The company serving those results is Google, a search giant with over 96% of Africa’s market share.
The Rapid Support Forces (RSF) are a paramilitary group whose senior commanders face UN scrutiny for alleged crimes against humanity.
Evolved from the Janjaweed, the RSF retains the same commanders and brutal patterns of violence that defined the Darfur genocide two decades ago.
In April 2023, the militia reignited conflict in Sudan that has produced what the UN describes as the world’s largest displacement crisis.
Despite this record, the RSF’s official website continues to appear at the top or near the top of Google search results for queries about Sudan’s national army.

Since the civil war broke out, the RSF leaders have been sanctioned by the United States Treasury and the United Nations Security Council.
In that context, this publication sent detailed questions to Google about sanctions compliance, its policy on armed groups, the risk of propaganda, and when content is removed from search results.
Google’s response: “We are guided by local law and the decisions of courts when it comes to removing pages from our results. We comply with all valid legal removal requests.”
Why Google’s Algorithm Hands the RSF a Default Win
There is a structural factor compounding the problem. The Sudan Armed Forces (SAF) has no official website. At the moment, the public communications appear to be routed through SUNA, the state news agency.
In search engine optimization (SEO) terms, this leaves the RSF’s domain as the only dedicated military presence competing for search queries about Sudan’s armed forces.
Google’s algorithm does not weigh geopolitical context or sanctions status; it rewards authority and optimization. In the absence of a competing official source, the militia’s website, once indexed, wins the ranking contest by default.

According to YouTube, a Google subsidiary, the indexing of the militia’s website brings about what appears to be an internal contradiction as defined by the policy on terrorist content published on its support pages.
“We terminate any channel where we have a reasonable belief that the account holder is a member of a designated terrorist organization, such as a foreign terrorist organization (U.S.) or an organization identified by the United Nations.”
The policy would appear to require exactly the action Google Search has not taken.
The US Treasury’s Office of Foreign Assets Control (OFAC), which has sanctioned the armed group, states that all transactions by US persons involving the property or interests of a blocked entity are prohibited unless specifically licensed.
As a US company, whether indexing and serving traffic to a sanctioned entity’s website constitutes a “transaction” under OFAC regulations has not been tested in court, and Google has not been charged with any sanctions violations.
But the question, one that Google’s own response to this publication did not address, is legitimate and unresolved.
At the moment, the RSF meets both criteria of being flagged by the UN Security Council and sanctioned by the United States government.
This is not the first time Google has been pressed to act on harmful content without a court order, and it is not the first time it has done so.

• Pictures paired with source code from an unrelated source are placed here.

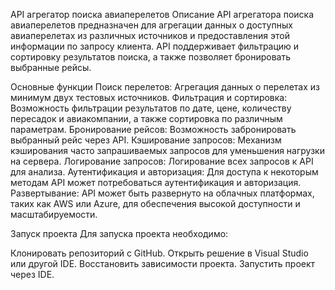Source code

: API агрегатор поиска авиаперелетов
Описание
API агрегатора поиска авиаперелетов предназначен для агрегации данных о доступных авиаперелетах из различных источников и предоставления этой информации по запросу клиента. API поддерживает фильтрацию и сортировку результатов поиска, а также позволяет бронировать выбранные рейсы.

Основные функции
Поиск перелетов: Агрегация данных о перелетах из минимум двух тестовых источников.
Фильтрация и сортировка: Возможность фильтрации результатов по дате, цене, количеству пересадок и авиакомпании, а также сортировка по различным параметрам.
Бронирование рейсов: Возможность забронировать выбранный рейс через API.
Кэширование запросов: Механизм кэширования часто запрашиваемых запросов для уменьшения нагрузки на сервера.
Логирование запросов: Логирование всех запросов к API для анализа.
Аутентификация и авторизация: Для доступа к некоторым методам API может потребоваться аутентификация и авторизация.
Развертывание: API может быть развернуто на облачных платформах, таких как AWS или Azure, для обеспечения высокой доступности и масштабируемости.

Запуск проекта
Для запуска проекта необходимо:

Клонировать репозиторий с GitHub.
Открыть решение в Visual Studio или другой IDE.
Восстановить зависимости проекта.
Запустить проект через IDE.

After the January 6 United States Capitol attack, the Washington Post reported that Google joined other tech firms in removing incendiary content and pledged tougher action against harmful groups.

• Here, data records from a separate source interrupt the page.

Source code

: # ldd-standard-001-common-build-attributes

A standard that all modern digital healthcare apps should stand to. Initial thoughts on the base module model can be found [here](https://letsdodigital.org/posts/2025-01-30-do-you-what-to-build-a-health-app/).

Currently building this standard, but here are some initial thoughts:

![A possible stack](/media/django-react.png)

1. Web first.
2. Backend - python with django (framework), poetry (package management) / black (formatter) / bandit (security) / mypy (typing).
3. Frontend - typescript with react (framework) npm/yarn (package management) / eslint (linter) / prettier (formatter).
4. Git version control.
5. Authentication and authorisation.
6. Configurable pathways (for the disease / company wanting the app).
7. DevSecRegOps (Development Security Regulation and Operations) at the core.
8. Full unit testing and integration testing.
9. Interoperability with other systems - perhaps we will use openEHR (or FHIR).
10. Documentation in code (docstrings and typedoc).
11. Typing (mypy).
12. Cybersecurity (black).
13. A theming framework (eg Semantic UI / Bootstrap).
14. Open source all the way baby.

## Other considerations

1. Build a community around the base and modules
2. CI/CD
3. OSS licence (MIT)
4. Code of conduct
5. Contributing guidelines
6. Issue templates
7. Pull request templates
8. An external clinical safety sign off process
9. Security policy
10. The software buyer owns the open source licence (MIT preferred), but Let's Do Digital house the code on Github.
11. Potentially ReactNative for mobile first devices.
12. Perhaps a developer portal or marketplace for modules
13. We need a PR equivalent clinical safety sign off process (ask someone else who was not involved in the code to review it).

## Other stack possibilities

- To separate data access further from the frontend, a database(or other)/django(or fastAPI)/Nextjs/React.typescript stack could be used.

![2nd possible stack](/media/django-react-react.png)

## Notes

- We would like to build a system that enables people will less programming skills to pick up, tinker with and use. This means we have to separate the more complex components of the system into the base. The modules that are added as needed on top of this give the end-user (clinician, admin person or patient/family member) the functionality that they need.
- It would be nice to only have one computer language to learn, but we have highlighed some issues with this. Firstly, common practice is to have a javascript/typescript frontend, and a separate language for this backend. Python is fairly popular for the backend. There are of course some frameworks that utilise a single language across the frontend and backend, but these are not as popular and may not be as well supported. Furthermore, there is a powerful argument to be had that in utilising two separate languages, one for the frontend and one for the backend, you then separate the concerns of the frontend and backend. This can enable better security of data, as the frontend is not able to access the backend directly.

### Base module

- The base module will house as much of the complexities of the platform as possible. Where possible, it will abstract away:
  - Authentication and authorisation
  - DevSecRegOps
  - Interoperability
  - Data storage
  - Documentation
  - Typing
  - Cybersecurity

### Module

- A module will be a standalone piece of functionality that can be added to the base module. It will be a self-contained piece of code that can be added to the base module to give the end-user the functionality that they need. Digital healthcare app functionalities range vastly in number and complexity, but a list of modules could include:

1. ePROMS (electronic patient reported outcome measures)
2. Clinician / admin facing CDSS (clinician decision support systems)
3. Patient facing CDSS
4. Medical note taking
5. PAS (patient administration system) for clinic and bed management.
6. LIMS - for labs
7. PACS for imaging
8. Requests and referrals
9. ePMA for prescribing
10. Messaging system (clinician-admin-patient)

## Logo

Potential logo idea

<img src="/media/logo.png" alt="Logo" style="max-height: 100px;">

These were decisions made based on internal harm assessments, not “legal removal requests.”
Further, back in 2017, Google’s own general counsel, unprompted by any legal removal requests, wrote that “there should be no place for terrorist content on our services.”
The post further outlined proactive machine-learning systems to identify and remove ISIS content.

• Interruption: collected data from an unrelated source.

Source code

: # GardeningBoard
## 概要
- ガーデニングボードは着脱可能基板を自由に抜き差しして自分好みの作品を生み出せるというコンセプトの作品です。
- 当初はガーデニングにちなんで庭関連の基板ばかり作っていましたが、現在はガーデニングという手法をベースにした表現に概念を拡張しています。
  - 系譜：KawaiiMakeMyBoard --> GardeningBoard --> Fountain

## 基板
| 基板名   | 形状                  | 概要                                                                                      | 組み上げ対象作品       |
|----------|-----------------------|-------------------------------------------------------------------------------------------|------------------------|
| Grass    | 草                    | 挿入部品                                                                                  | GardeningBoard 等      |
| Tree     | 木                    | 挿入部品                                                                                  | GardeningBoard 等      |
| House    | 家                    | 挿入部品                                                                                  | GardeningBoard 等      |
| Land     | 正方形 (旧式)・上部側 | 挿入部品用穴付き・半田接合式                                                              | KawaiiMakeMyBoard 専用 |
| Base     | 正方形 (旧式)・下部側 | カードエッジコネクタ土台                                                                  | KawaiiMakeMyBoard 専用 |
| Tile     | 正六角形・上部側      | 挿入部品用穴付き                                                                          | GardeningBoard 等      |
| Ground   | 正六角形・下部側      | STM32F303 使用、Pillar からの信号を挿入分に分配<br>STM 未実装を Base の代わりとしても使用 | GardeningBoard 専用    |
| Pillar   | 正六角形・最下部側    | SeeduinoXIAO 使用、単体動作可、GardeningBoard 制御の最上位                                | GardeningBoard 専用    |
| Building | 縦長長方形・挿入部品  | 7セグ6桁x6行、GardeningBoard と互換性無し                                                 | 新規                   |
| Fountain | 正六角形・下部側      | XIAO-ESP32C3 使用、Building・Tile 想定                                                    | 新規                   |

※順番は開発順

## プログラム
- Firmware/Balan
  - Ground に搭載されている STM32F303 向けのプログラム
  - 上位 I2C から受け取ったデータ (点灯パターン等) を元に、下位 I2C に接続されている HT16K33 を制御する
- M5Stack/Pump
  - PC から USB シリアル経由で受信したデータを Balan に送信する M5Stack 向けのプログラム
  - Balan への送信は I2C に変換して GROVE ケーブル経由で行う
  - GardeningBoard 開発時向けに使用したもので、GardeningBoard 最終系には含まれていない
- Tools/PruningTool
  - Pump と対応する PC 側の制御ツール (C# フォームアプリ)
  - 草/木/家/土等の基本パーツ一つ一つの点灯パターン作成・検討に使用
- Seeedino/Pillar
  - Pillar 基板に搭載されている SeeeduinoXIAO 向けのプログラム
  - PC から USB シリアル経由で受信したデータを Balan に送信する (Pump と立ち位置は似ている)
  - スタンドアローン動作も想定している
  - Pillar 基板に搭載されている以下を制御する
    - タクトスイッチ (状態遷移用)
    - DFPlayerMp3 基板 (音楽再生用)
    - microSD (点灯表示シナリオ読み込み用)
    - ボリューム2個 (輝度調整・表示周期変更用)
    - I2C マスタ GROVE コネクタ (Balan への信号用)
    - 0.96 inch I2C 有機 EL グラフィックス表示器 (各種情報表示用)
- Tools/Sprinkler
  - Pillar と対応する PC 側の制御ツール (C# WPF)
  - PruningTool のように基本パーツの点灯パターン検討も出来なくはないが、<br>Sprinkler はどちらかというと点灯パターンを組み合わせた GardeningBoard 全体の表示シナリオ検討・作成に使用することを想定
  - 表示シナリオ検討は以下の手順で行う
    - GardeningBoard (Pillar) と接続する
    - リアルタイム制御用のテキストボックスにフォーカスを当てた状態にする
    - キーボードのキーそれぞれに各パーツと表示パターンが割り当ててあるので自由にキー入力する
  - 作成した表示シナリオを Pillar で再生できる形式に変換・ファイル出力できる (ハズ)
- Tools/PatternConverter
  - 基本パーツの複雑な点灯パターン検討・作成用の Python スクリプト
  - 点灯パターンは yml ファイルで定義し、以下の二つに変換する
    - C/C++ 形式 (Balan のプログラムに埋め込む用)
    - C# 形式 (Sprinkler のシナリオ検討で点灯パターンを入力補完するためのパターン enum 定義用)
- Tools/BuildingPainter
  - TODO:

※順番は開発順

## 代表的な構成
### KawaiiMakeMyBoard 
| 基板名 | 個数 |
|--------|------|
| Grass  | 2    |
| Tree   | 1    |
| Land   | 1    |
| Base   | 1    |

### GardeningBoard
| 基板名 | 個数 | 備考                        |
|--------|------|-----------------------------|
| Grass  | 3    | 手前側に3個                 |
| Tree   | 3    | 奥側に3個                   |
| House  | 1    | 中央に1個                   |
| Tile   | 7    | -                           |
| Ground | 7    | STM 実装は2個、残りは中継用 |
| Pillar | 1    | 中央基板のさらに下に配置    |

Google’s Definition of a “Bad Actor” Remains Unexplained
On our inquiries, Google did share a blog post on why they remove content from search results. One line stands out: “We’re always evolving our approach to protect against bad actors on the web and ensure Google continues to deliver high-quality, reliable information for everyone.”
Given the documented allegations of killings, rape, and starvation against the RSF by the UN, governments, and other human rights bodies, Google’s threshold for a “bad actor” is yet to be determined.
The threshold question is not hypothetical as Google has demonstrated it will act without court orders when it chooses to.
Andrew Kibe, a Kenyan content creator, had his YouTube channel restricted by Google with no formal complaint from the Communications Authority of Kenya (CA), no court order, and no government sanction.
Kibe is a civilian who divides opinion but has not been accused of killing anyone. The RSF has been accused of massacring 6,000 people in El Fasher alone.
A notable discrepancy exists between the total de-platforming of Andrew Kibe and the preserved search authority of RSF; Google has yet to clarify the policy logic behind this double standard.